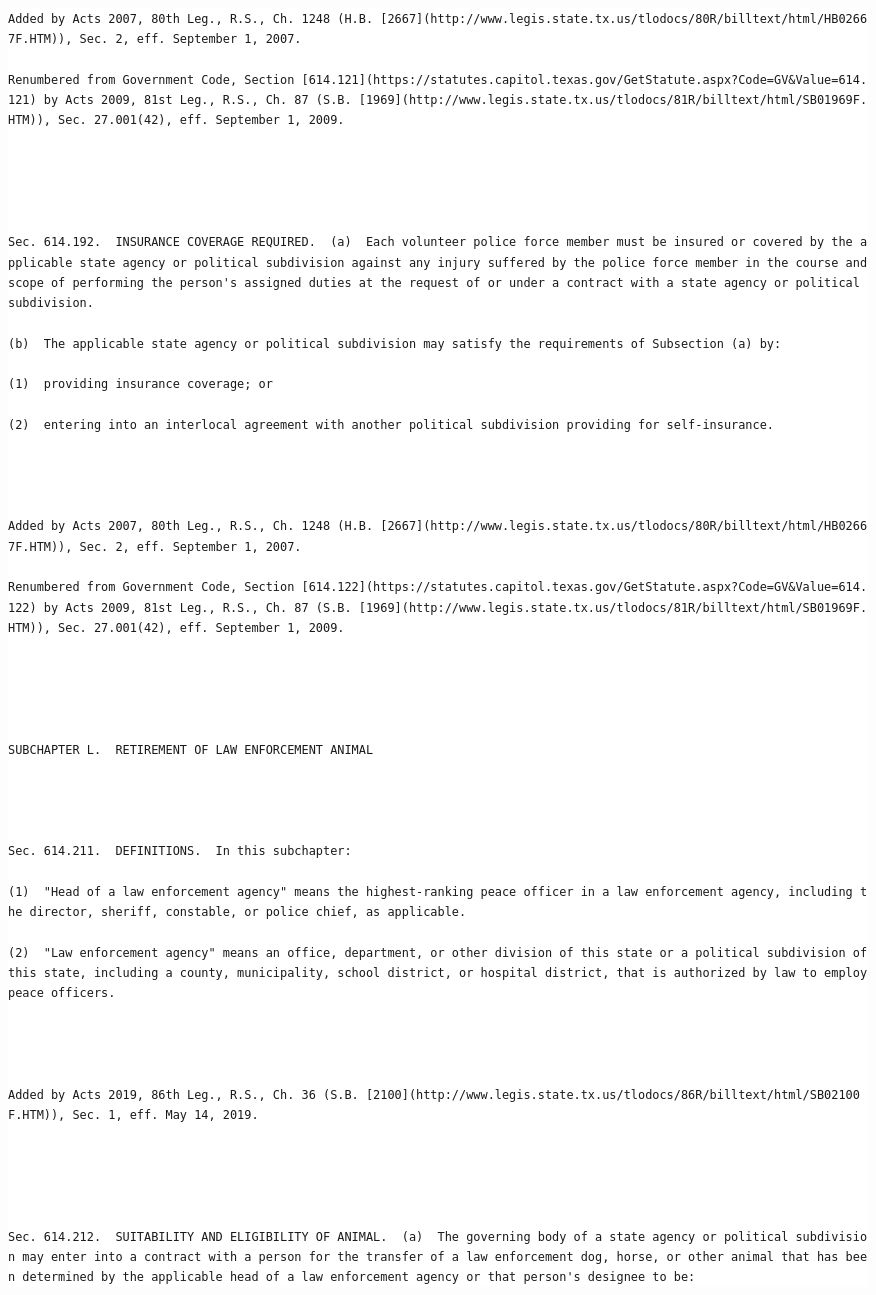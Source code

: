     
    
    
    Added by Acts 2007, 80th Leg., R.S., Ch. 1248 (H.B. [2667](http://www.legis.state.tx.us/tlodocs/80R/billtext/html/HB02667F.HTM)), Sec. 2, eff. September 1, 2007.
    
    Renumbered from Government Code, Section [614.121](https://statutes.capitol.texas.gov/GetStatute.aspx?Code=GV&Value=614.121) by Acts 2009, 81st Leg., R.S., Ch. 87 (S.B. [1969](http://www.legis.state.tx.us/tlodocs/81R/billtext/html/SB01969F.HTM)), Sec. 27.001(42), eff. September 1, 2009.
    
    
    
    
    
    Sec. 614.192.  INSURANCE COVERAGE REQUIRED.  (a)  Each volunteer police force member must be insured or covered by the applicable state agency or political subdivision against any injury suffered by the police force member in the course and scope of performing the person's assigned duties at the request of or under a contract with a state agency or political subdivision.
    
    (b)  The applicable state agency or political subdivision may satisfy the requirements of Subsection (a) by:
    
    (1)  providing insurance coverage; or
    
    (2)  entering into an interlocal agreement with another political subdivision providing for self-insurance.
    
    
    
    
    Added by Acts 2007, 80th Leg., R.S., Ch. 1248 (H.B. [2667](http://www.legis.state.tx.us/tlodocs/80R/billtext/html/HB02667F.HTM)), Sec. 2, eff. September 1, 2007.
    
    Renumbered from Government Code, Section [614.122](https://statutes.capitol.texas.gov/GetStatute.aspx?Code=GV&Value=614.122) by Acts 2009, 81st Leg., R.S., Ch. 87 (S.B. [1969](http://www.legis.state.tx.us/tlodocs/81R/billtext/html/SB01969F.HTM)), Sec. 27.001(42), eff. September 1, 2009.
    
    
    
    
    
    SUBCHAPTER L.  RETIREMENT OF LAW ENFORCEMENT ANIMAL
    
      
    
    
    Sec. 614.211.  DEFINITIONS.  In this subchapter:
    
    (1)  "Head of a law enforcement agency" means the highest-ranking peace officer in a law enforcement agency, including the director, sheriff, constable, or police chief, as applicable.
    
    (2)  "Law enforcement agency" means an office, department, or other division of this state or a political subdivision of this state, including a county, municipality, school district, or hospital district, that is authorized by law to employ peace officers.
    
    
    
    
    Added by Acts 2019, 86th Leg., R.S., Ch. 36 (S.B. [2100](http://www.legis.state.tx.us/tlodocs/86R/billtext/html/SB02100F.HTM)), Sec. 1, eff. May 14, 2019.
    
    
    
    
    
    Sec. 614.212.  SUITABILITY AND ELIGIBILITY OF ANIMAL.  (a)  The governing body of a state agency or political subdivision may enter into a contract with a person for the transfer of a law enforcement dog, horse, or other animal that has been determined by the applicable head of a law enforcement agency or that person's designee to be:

^^^^^^^^

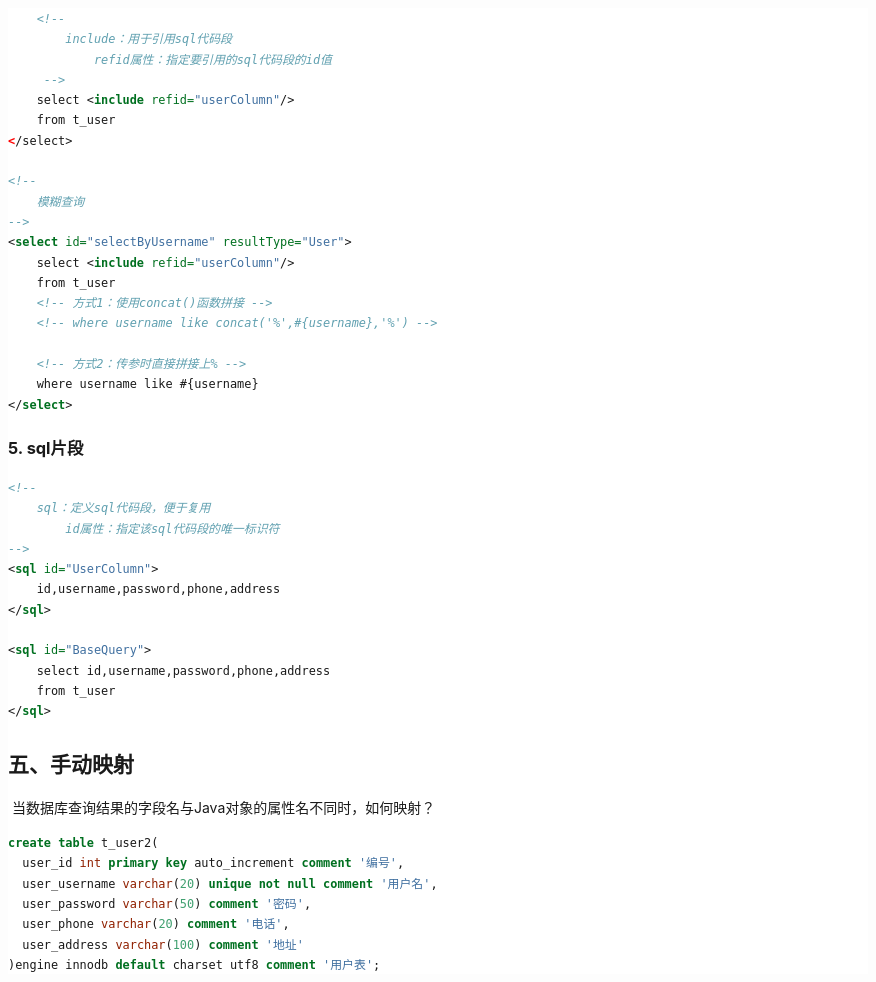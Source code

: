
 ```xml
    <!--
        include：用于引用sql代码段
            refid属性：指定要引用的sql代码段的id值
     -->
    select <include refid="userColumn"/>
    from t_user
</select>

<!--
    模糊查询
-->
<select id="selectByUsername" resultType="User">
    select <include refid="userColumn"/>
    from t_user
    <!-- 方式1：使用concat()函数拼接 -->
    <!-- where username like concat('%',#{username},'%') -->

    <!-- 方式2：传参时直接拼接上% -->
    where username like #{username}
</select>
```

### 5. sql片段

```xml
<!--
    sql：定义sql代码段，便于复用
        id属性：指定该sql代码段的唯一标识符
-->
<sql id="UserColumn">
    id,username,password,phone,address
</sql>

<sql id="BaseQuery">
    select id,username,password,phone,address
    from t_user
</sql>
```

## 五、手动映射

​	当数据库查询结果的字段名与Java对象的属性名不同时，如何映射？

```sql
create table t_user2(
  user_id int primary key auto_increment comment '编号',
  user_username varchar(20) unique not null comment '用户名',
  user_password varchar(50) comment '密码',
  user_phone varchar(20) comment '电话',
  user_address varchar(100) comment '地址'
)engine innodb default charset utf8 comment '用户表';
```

^^^^^^^^

▶ [Exercise requirements] Go through the records and work out how many lines contain the string "means". The answer should be that number alone.

▶ [Result for this exercise] 2